Recém-empossada ministra da Agricultura, Pecuária e Abastecimento (MAPA), a senadora licenciada Kátia Abreu afirmou, em entrevista ao jornal Folha de S. Paulo publicada no último dia 05, que não existe mais latifúndio no Brasil. A declaração causou indignação à sociedade civil e organizações sociais do campo, mas, no entanto, não foi uma surpresa. Repudiada por diversas organizações sociais nacionais, a nomeação da Senadora, internacionalmente conhecida por Miss Desmatamento, foi um verdadeiro tapa na cara daqueles/as que tinham a esperança de avanços na pauta da Reforma Agrária e dos direitos humanos no campo neste segundo mandato da Presidenta Dilma Rousseff.
A postura da nova ministra já era prevista, a exemplo de nota emitida pela Comissão Pastoral da Terra (CPT) antes de sua posse: “a nomeação de Kátia Abreu é uma sinalização clara e explícita de que para a Presidenta, neste novo mandato, os povos indígenas, as comunidades quilombolas e outras comunidades tradicionais, os sem terra em geral, continuarão a ser tratados como entraves que devem ser afastados de qualquer jeito para que o ‘desenvolvimento econômico’ aconteça em nosso país”.
Integrante da bancada ruralista, Kátia Abreu assume a estratégia de negar e silenciar a existência do latifúndio para que ele permaneça intocável e violento. No entanto, a realidade desmascara o discurso da nova ministra. Só nos dois últimos anos (2013 e 2014) 64 pessoas foram assassinadas em conflitos no campo no país, de acordo com dados da CPT. Mais de 200 mil trabalhadores e trabalhadoras rurais encontram-se atualmente reivindicando um pedaço de terra no país, como apontam os levantamentos dos movimentos sociais do campo.
Os números apontam os conflitos causados pela estrutura fundiária, não só concentrada, mais também improdutiva e violenta e por isso, explicitam, a contragosto da ministra, a urgente e necessária Reforma Agrária no país. Para Denis Vensceslau, agente pastoral da CPT, a declaração de Kátia Abreu expressa que o latifúndio não é defendido somente por pistoleiros e capangas com armas em punho, mas a própria estrutura do estado defende o latifúndio com suas armas.
Levantamentos feitos pelo próprio Incra apontam que no Brasil os latifúndios não só persistiram como aumentaram. Durante os anos de 2003 a 2010 (Governo Lula) foram 100 milhões de hectares a mais para os latifúndios. Nesse mesmo período, o percentual de terras improdutivas correspondia a 40% das grandes propriedades.

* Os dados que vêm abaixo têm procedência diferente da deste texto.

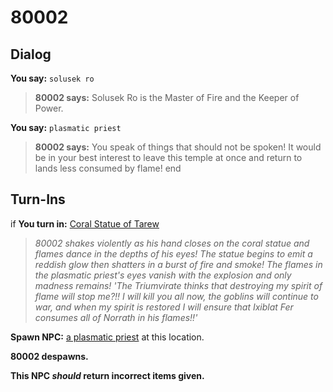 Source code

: # 80002
## Dialog

**You say:** `solusek ro`



>**80002 says:** Solusek Ro is the Master of Fire and the Keeper of Power.

**You say:** `plasmatic priest`



>**80002 says:** You speak of things that should not be spoken! It would be in your best interest to leave this temple at once and return to lands less consumed by flame!
end

## Turn-Ins


if **You turn in:** [Coral Statue of Tarew](/item/28051)


>*80002 shakes violently as his hand closes on the coral statue and flames dance in the depths of his eyes! The statue begins to emit a reddish glow then shatters in a burst of fire and smoke! The flames in the plasmatic priest's eyes vanish with the explosion and only madness remains! 'The Triumvirate thinks that destroying my spirit of flame will stop me?!! I will kill you all now, the goblins will continue to war, and when my spirit is restored I will ensure that Ixiblat Fer consumes all of Norrath in his flames!!'*


**Spawn NPC:**  [a plasmatic priest](/npc/80042) at this location.


**80002 despawns.**

**This NPC *should* return incorrect items given.**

Do outro lado, e em uma pasta bem menos prestigiada pelo Governo, Patrus Ananias, novo ministro do Desenvolvimento Agrário rebate as afirmações de Kátia Abreu ao defender em sua posse que é preciso quebrar as cercas dos latifúndios. Esta solução, no entanto, não virá do Governo Federal, a exemplo da histórica discrepância orçamentária e de prestígio entre as duas pastas, que já está ainda mais visível neste segundo mandato da presidenta.

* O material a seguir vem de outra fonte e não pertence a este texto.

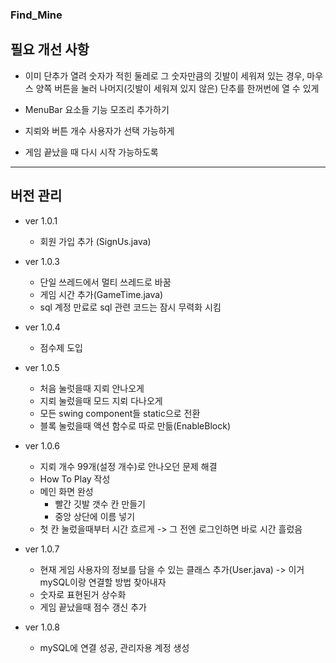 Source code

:### Find_Mine

## 필요 개선 사항

- 이미 단추가 열려 숫자가 적힌 둘레로 그 숫자만큼의 깃발이 세워져 있는 경우, 마우스 양쪽 버튼을 눌러 나머지(깃발이 세워져 있지 않은) 단추를 한꺼번에 열 수 있게 

- MenuBar 요소들 기능 모조리 추가하기

- 지뢰와 버튼 개수 사용자가 선택 가능하게

- 게임 끝났을 때 다시 시작 가능하도록

---

## 버전 관리

- ver 1.0.1
  - 회원 가입 추가 (SignUs.java)

- ver 1.0.3 
  - 단일 쓰레드에서 멀티 쓰레드로 바꿈
  - 게임 시간 추가(GameTime.java) 
  - sql 계정 만료로 sql 관련 코드는 잠시 무력화 시킴

- ver 1.0.4 
  - 점수제 도입

- ver 1.0.5
  - 처음 눌럿을때 지뢰 안나오게
  - 지뢰 눌렀을때 모드 지뢰 다나오게
  - 모든 swing component들 static으로 전환 
  - 블록 눌렀을때 액션 함수로 따로 만듦(EnableBlock)

- ver 1.0.6
  - 지뢰 개수 99개(설정 개수)로 안나오던 문제 해결
  - How To Play 작성
  - 메인 화면 완성
    - 빨간 깃발 갯수 칸 만들기
    - 중앙 상단에 이름 넣기
  - 첫 칸 눌렀을때부터 시간 흐르게 -> 그 전엔 로그인하면 바로 시간 흘렀음

- ver 1.0.7
  - 현재 게임 사용자의 정보를 담을 수 있는 클래스 추가(User.java) -> 이거 mySQL이랑 연결할 방법 찾아내자
  - 숫자로 표현된거 상수화
  - 게임 끝났을때 점수 갱신 추가  

- ver 1.0.8
  - mySQL에 연결 성공, 관리자용 계정 생성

A declaração de Katia Abreu anuncia o que vem pela frente neste mandato de Dilma Rousseff: latifúndio vivo e voraz versus enfrentamento e resistência dos movimentos sociais e comunidades camponesas. A depender do Governo, o Brasil permanecerá no topo da lista dos países que mais concentram terras no planeta, que mais utilizam agrotóxicos, que mais produzem transgênicos, que mais registram casos de violência em conflitos agrários, que mais degradam o meio ambiente. O agente da CPT, Plácido Junior ironiza a ministra declarando que se o Brasil não tem latifúndio é porque ele já é um próprio latifúndio. Um latifundio onde os povos do campo resistem e sonham em refundar o país. "É preciso refundar o Brasil”.